Человек-лев попросил: «Простите моего брата. Откровенность можно извинить».
— Вашего брата?! Вот это да!!! Этот карлик — ваш брат? Карлик со львом! — вырвалось у меня.
— Как вы замечательно выразились! — хохотнул карлик. — А может, вы — Шахерезада?
Я едва сдержался, чтобы не сказать: «Вам лучше знать, вы ведь лучше в сказках разбираетесь». А вместо этого произнес: «Как вам угодно, сударь. А теперь, с вашего позволения, мне бы хотелось съесть мой десерт».
Однако от крема-карамели печаль моя проходить вовсе не собиралась. Пришлось подозвать Сабартеса и заказать еще картофельный салат. Когда мне грустно, мне всегда хочется сладкого. А после сладкого — чего-нибудь солененького.

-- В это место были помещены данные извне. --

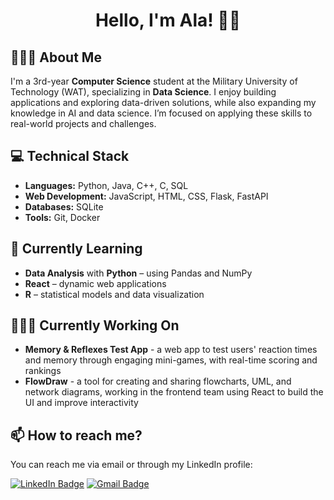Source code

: <h1 align="center">Hello, I'm Ala! 👋🏻 </h1>


## 🙋🏼‍♀️ About Me
I'm a 3rd-year **Computer Science** student at the Military University of Technology (WAT), specializing in **Data Science**.
I enjoy building applications and exploring data-driven solutions, while also expanding my knowledge in AI and data science. 
I’m focused on applying these skills to real-world projects and challenges.

## 💻 Technical Stack
- **Languages:** Python, Java, C++, C, SQL
- **Web Development:** JavaScript, HTML, CSS, Flask, FastAPI
- **Databases:** SQLite
- **Tools:** Git, Docker

## 🌱 Currently Learning
- **Data Analysis** with **Python** – using Pandas and NumPy
- **React** – dynamic web applications
- **R** – statistical models and data visualization

## 👩🏼‍💻 Currently Working On 
- **Memory & Reflexes Test App** - a web app to test users' reaction times and memory through engaging mini-games, with real-time scoring and rankings
- **FlowDraw** - a tool for creating and sharing flowcharts, UML, and network diagrams, working in the frontend team using React to build the UI and improve interactivity

## 📫 How to reach me? 
You can reach me via email or through my LinkedIn profile:

[![LinkedIn Badge](https://img.shields.io/badge/LinkedIn-%230077B5?style=for-the-badge&logo=linkedin&logoColor=white)](https://www.linkedin.com/in/alicjaszmigiel/)
[![Gmail Badge](https://img.shields.io/badge/Gmail-%23D44638?style=for-the-badge&logo=gmail&logoColor=white)](mailto:szmigiel.alicja1@gmail.com)

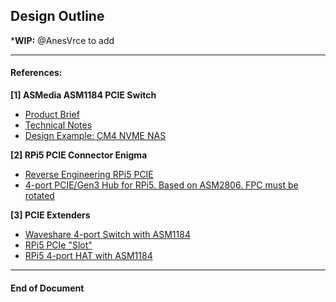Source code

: ## Design Outline
***WIP:** @AnesVrce to add

-----
#### References:
**[1] ASMedia ASM1184 PCIE Switch**
- [Product Brief](https://www.asmedia.com.tw/product/556yQ9dSX7gP9Tuf/b7FyQBCxz2URbzg0)
- [Technical Notes](https://crimier.github.io/posts/ASM118x)
- [Design Example: CM4 NVME NAS](https://github.com/will127534/CM4-Nvme-NAS)

**[2] RPi5 PCIE Connector Enigma**
- [Reverse Engineering RPi5 PCIE](https://github.com/m1geo/Pi5_PCIe)
- [4-port PCIE/Gen3 Hub for RPi5. Based on ASM2806. FPC must be rotated](https://github.com/will127534/PCIe3_Hub)

**[3] PCIE Extenders**
- [Waveshare 4-port Switch with ASM1184](https://www.waveshare.com/pcie-packet-switch-4p.htm)
- [RPi5 PCIe "Slot"](https://52pi.com/collections/all-products/products/p02-pcie-slot-for-rpi5)
- [RPi5 4-port HAT with ASM1184](https://52pi.com/products/b14-quad-fpc-pcie-hat-daisy-chaining-capability-for-raspberry-pi-5?_pos=3&_sid=c04b1eaf1&_ss=r)

-------
#### End of Document
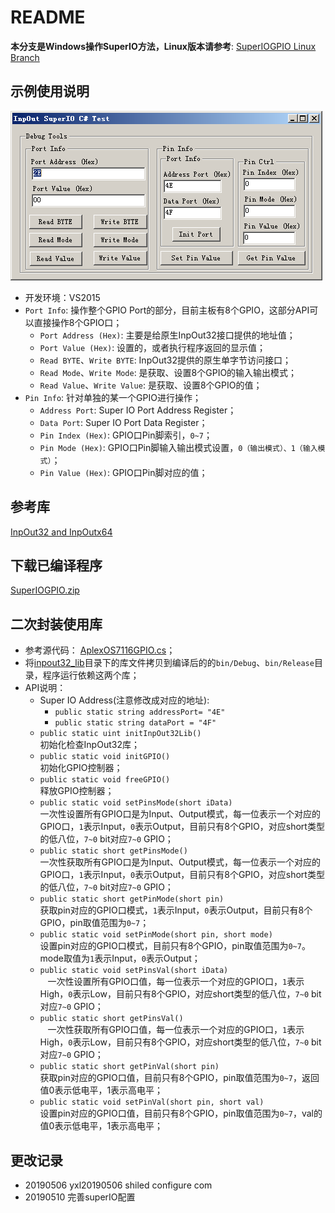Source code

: ﻿# README

**本分支是Windows操作SuperIO方法，Linux版本请参考**: [SuperIOGPIO Linux Branch](https://github.com/ZengjfOS/SuperIOGPIO/tree/Linux)

## 示例使用说明

![./images/SuperIOGPIO.png](./images/SuperIOGPIO.png)

* 开发环境：VS2015
* `Port Info`: 操作整个GPIO Port的部分，目前主板有8个GPIO，这部分API可以直接操作8个GPIO口；
  * `Port Address (Hex)`: 主要是给原生InpOut32接口提供的地址值；
  * `Port Value (Hex)`: 设置的，或者执行程序返回的显示值；
  * `Read BYTE`、`Write BYTE`: InpOut32提供的原生单字节访问接口；
  * `Read Mode`、`Write Mode`: 是获取、设置8个GPIO的输入输出模式；
  * `Read Value`、`Write Value`: 是获取、设置8个GPIO的值；
* `Pin Info`: 针对单独的某一个GPIO进行操作；
  * `Address Port`: Super IO Port Address Register；
  * `Data Port`: Super IO Port Data Register；
  * `Pin Index (Hex)`: GPIO口Pin脚索引，`0~7`；
  * `Pin Mode (Hex)`: GPIO口Pin脚输入输出模式设置，`0（输出模式）、1（输入模式）`；
  * `Pin Value (Hex)`: GPIO口Pin脚对应的值；

## 参考库

[InpOut32 and InpOutx64](http://www.highrez.co.uk/downloads/inpout32/?yyue=a21bo.50862.201879)

## 下载已编译程序

[SuperIOGPIO.zip](SuperIOGPIO.zip)

## 二次封装使用库

* 参考源代码： [AplexOS7116GPIO.cs](AplexOS7116GPIO.cs)；
* 将[inpout32_lib](inpout32_lib)目录下的库文件拷贝到编译后的的`bin/Debug`、`bin/Release`目录，程序运行依赖这两个库；
* API说明：
  * Super IO Address(注意修改成对应的地址):
    * `public static string addressPort= "4E"`
    * `public static string dataPort = "4F"`
  * `public static uint initInpOut32Lib()`  
    初始化检查InpOut32库；
  * `public static void initGPIO()`  
    初始化GPIO控制器；
  * `public static void freeGPIO()`  
    释放GPIO控制器；
  * `public static void setPinsMode(short iData)`  
    一次性设置所有GPIO口是为Input、Output模式，每一位表示一个对应的GPIO口，`1`表示Input，`0`表示Output，目前只有8个GPIO，对应short类型的低八位，`7~0` bit对应`7~0` GPIO；
  * `public static short getPinsMode()`  
    一次性获取所有GPIO口是为Input、Output模式，每一位表示一个对应的GPIO口，`1`表示Input，`0`表示Output，目前只有8个GPIO，对应short类型的低八位，`7~0` bit对应`7~0` GPIO；
  * `public static short getPinMode(short pin)`  
    获取pin对应的GPIO口模式，`1`表示Input，`0`表示Output，目前只有8个GPIO，pin取值范围为`0~7`；
  * `public static void setPinMode(short pin, short mode)`  
    设置pin对应的GPIO口模式，目前只有8个GPIO，pin取值范围为`0~7`。mode取值为`1`表示Input，`0`表示Output；
  * `public static void setPinsVal(short iData)`  
    一次性设置所有GPIO口值，每一位表示一个对应的GPIO口，`1`表示High，`0`表示Low，目前只有8个GPIO，对应short类型的低八位，`7~0` bit对应`7~0` GPIO；
  * `public static short getPinsVal()`  
    一次性获取所有GPIO口值，每一位表示一个对应的GPIO口，`1`表示High，`0`表示Low，目前只有8个GPIO，对应short类型的低八位，`7~0` bit对应`7~0` GPIO；
  * `public static short getPinVal(short pin)`  
    获取pin对应的GPIO口值，目前只有8个GPIO，pin取值范围为`0~7`，返回值0表示低电平，1表示高电平；
  * `public static void setPinVal(short pin, short val)`  
    设置pin对应的GPIO口值，目前只有8个GPIO，pin取值范围为`0~7`，val的值0表示低电平，1表示高电平；
	
## 更改记录

* 20190506 yxl20190506 shiled configure com
* 20190510 完善superIO配置
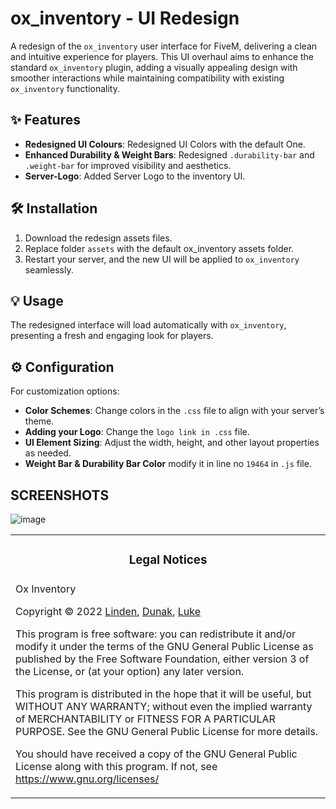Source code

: # ox_inventory - UI Redesign

A redesign of the `ox_inventory` user interface for FiveM, delivering a clean and intuitive experience for players. This UI overhaul aims to enhance the standard `ox_inventory` plugin, adding a visually appealing design with smoother interactions while maintaining compatibility with existing `ox_inventory` functionality.

## ✨ Features

- **Redesigned UI Colours**: Redesigned UI Colors with the default One.
- **Enhanced Durability & Weight Bars**: Redesigned `.durability-bar` and `.weight-bar` for improved visibility and aesthetics.
- **Server-Logo**: Added Server Logo to the inventory UI.


## 🛠 Installation

1. Download the redesign assets files.
2. Replace folder `assets` with the default ox_inventory assets folder.
3. Restart your server, and the new UI will be applied to `ox_inventory` seamlessly.

## 💡 Usage

The redesigned interface will load automatically with `ox_inventory`, presenting a fresh and engaging look for players. 

## ⚙️ Configuration

For customization options:
- **Color Schemes**: Change colors in the `.css` file to align with your server’s theme.
- **Adding your Logo**: Change the `logo link in .css` file.
- **UI Element Sizing**: Adjust the width, height, and other layout properties as needed.
- **Weight Bar & Durability Bar Color** modify it in line no `19464` in `.js` file.

## SCREENSHOTS
![image](https://github.com/user-attachments/assets/b6063a7f-bd3b-445e-886f-6695f781a51c)

<table><tr><td><h3 align='center'>Legal Notices</h2></tr></td>
<tr><td>
Ox Inventory

Copyright © 2022 [Linden](https://github.com/thelindat), [Dunak](https://github.com/dunak-debug), [Luke](https://github.com/LukeWasTakenn)

This program is free software: you can redistribute it and/or modify
it under the terms of the GNU General Public License as published by
the Free Software Foundation, either version 3 of the License, or
(at your option) any later version.

This program is distributed in the hope that it will be useful,
but WITHOUT ANY WARRANTY; without even the implied warranty of
MERCHANTABILITY or FITNESS FOR A PARTICULAR PURPOSE. See the
GNU General Public License for more details.

You should have received a copy of the GNU General Public License
along with this program.
If not, see <https://www.gnu.org/licenses/>

</td></tr></table>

Карлик и двое джентльменов увлеклись беседой. Разговор был о Бирме, о ценах на лазуриты, о жирафах и прочем. А я старался незаметно разглядеть смуглого человека за моим столом. Он съел свиную отбивную.

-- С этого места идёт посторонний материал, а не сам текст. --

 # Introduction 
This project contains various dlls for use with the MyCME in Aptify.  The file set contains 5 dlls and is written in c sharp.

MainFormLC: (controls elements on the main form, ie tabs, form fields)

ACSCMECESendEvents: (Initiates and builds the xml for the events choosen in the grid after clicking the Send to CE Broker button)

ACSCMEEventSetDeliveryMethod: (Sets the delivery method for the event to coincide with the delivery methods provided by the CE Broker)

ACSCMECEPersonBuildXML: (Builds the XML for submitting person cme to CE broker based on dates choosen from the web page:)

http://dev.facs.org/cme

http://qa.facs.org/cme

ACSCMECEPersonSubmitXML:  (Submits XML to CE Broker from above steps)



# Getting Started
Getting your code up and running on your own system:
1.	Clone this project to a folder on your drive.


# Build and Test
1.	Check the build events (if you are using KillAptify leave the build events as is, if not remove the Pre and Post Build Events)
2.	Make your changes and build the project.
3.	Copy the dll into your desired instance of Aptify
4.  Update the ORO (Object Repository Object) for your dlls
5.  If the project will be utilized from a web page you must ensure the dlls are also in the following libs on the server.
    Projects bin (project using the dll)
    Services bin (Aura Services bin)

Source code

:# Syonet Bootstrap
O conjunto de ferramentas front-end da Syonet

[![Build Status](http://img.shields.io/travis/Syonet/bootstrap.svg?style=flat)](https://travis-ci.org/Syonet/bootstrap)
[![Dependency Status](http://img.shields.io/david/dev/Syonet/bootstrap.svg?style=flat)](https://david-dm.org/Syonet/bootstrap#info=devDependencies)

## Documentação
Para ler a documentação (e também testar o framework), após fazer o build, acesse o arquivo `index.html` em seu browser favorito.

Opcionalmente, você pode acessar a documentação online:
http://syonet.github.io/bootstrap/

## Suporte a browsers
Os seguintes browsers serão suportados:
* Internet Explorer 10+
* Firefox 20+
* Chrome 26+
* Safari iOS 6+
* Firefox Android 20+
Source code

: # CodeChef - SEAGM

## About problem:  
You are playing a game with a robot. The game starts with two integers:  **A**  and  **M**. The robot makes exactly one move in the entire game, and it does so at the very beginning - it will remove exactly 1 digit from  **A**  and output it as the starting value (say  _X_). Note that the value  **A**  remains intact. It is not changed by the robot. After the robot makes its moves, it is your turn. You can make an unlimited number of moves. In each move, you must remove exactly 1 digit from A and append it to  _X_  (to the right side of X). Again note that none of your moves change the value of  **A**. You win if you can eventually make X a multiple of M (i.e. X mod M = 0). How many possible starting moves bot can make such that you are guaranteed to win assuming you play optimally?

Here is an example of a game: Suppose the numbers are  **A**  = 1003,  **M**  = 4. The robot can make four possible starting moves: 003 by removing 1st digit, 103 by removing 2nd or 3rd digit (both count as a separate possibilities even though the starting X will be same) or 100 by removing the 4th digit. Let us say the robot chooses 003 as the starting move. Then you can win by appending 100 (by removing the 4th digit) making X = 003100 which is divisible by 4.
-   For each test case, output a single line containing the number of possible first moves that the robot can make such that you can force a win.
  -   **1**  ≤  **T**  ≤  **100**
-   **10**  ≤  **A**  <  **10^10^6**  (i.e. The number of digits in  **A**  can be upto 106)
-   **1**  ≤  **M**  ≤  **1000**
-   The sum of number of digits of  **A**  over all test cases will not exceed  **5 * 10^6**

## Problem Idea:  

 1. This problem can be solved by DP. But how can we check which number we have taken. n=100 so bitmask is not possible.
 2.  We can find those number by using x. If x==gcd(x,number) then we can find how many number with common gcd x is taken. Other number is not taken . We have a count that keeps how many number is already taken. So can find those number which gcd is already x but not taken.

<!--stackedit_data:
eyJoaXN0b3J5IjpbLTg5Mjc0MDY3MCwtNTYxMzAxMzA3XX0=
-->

Забирая у него тарелку, Сабартес удивился: «Поразительно, сударь! Разве вы обычно не заказываете что-нибудь с горохом и морковкой, чтобы поиграть овощами в шахматы?»
— Сегодня вечером нет, Сабартес, — отозвался смуглый красавец.

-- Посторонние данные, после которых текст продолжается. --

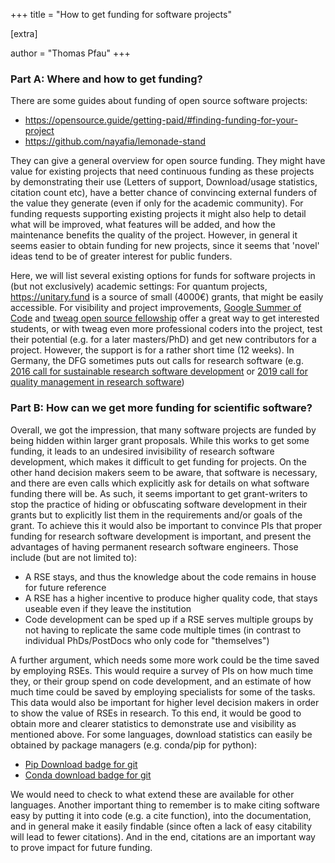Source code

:+++
title = "How to get funding for software projects"

[extra]

author = "Thomas Pfau"
+++

### Part A: Where and how to get funding?

There are some guides about funding of open source software projects:
- <https://opensource.guide/getting-paid/#finding-funding-for-your-project>
- <https://github.com/nayafia/lemonade-stand>

They can give a general overview for open source funding. They might have value
for existing projects that need continuous funding as these projects by
demonstrating their use (Letters of support, Download/usage statistics,
citation count etc), have a better chance of convincing external funders of the
value they generate (even if only for the academic community). For funding
requests supporting existing projects it might also help to detail what will be
improved, what features will be added, and how the maintenance benefits the
quality of the project.  However, in general it seems easier to obtain funding
for new projects, since it seems that 'novel' ideas tend to be of greater
interest for public funders.

Here, we will list several existing options for funds for software projects in
(but not exclusively) academic settings: For quantum projects,
<https://unitary.fund> is a source of small (4000€) grants, that might be easily
accessible.  For visibility and project improvements, [Google Summer of
Code](https://summerofcode.withgoogle.com) and  [tweag open source
fellowship](https://boards.greenhouse.io/tweag/jobs/4638654002) offer a great
way to get interested students, or with tweag even more professional coders
into the project, test their potential (e.g. for a later masters/PhD) and get
new contributors for a project. However, the support is for a rather short time
(12 weeks).  In Germany, the DFG sometimes puts out calls for research software
(e.g. [2016 call for sustainable research software
development](https://www.dfg.de/foerderung/info_wissenschaft/2016/info_wissenschaft_16_71/)
or [2019 call for quality management in research
software](https://www.dfg.de/foerderung/info_wissenschaft/2019/info_wissenschaft_19_44/index.html))


### Part B: How can we get more funding for scientific software?

Overall, we got the impression, that many software projects are funded by being
hidden within larger grant proposals. While this works to get some funding, it
leads to an undesired invisibility of research software development, which
makes it difficult to get funding for projects. On the other hand decision
makers seem to be aware, that software is necessary, and there are even calls
which explicitly ask for details on what software funding there will be. As
such, it seems important to get grant-writers to stop the practice of hiding or
obfuscating software development in their grants but to explicitly list them
in the requirements and/or goals of the grant.  To achieve this it would also
be important to convince PIs that proper funding for research software
development is important, and present the advantages of having permanent
research software engineers.  Those include (but are not limited to):

- A RSE stays, and thus the knowledge about the code remains in house for future reference
- A RSE has a higher incentive to produce higher quality code, that stays useable even if they leave the institution
- Code development can be sped up if a RSE serves multiple groups by not having
  to replicate the same code multiple times (in contrast to individual
  PhDs/PostDocs who only code for "themselves")

A further argument, which needs some more work could be the time saved by
employing RSEs. This would require a survey of PIs on how much time they, or
their group spend on code development, and an estimate of how much time could
be saved by employing specialists for some of the tasks. This data would also
be important for higher level decision makers in order to show the value of
RSEs in research. To this end, it would be good to obtain more and clearer
statistics to demonstrate use and visibility as mentioned above. For some
languages, download statistics can easily be obtained by package managers (e.g.
conda/pip for python):
- [Pip Download badge for git](https://img.shields.io/pypi/dm/numpy?label=downloads%20%7C%20pip&logo=PyPI)
- [Conda download badge for git](https://img.shields.io/conda/dn/conda-forge/numpy?label=downloads%20%7C%20conda&logo=Conda-Forge)

We would need to check to what extend these are available for other languages.
Another important thing to remember is to make citing software easy by putting
it into code (e.g. a cite function), into the documentation, and in general
make it easily findable (since often a lack of easy citability will lead to
fewer citations). And in the end, citations are an important way to prove
impact for future funding.

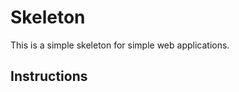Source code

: Skeleton
========

This is a simple skeleton for simple web applications.


Instructions
------------
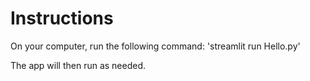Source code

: # Instructions

On your computer, run the following command:
 'streamlit run Hello.py'

The app will then run as needed. 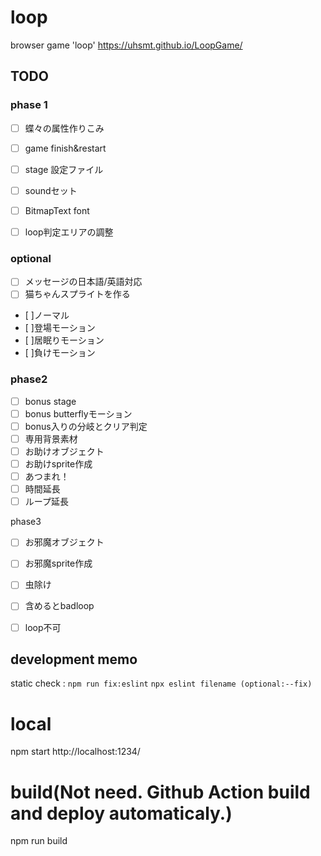 # loop
browser game 'loop'
https://uhsmt.github.io/LoopGame/


## TODO
### phase 1

- [ ] 蝶々の属性作りこみ
- [ ] game finish&restart
- [ ] stage 設定ファイル
- [ ] soundセット
- [ ] BitmapText font
- [ ] loop判定エリアの調整


### optional
- [ ] メッセージの日本語/英語対応
- [ ] 猫ちゃんスプライトを作る
 - [ ]ノーマル
 - [ ]登場モーション
 - [ ]居眠りモーション
 - [ ]負けモーション


### phase2
- [ ] bonus stage
 - [ ] bonus butterflyモーション
 - [ ] bonus入りの分岐とクリア判定
 - [ ] 専用背景素材
- [ ] お助けオブジェクト
 - [ ] お助けsprite作成
 - [ ] あつまれ！
 - [ ] 時間延長
 - [ ] ループ延長

phase3
- [ ] お邪魔オブジェクト
 - [ ] お邪魔sprite作成
 - [ ] 虫除け
 - [ ] 含めるとbadloop
 - [ ] loop不可



## development memo

static check :
`npm run fix:eslint`
`npx eslint filename (optional:--fix)`


# local
npm start
http://localhost:1234/

# build(Not need. Github Action build and deploy automaticaly.)
npm run build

Сабартес? Но разве не я придумал это имя? Он оплатил счет, встал из-за стола и ушел. И сердце мое ушло вместе с ним. А со мной осталось лишь страстное желание отмыть в какой-нибудь реке мою грязную душонку. Или все это мне только показалось — каких-то пять минут.
Не успели эти пять минут истечь, как второй джентльмен, друг брата высокого карлика — человека-льва — проговорил: «Не расстраивайтесь, пожалуйста. Он же пытался вас изменить. Вы только подумайте: вам отдают немножечко любви — не огромной и безграничной любви, а такой же крохотной, как они сами, любви и немножечко нежности — а в ответ на это вас хотят замесить по-своему. И не для того чтобы сделать вас лучше или хуже, а только лишь для того, чтобы вы сделались таким, как им хочется».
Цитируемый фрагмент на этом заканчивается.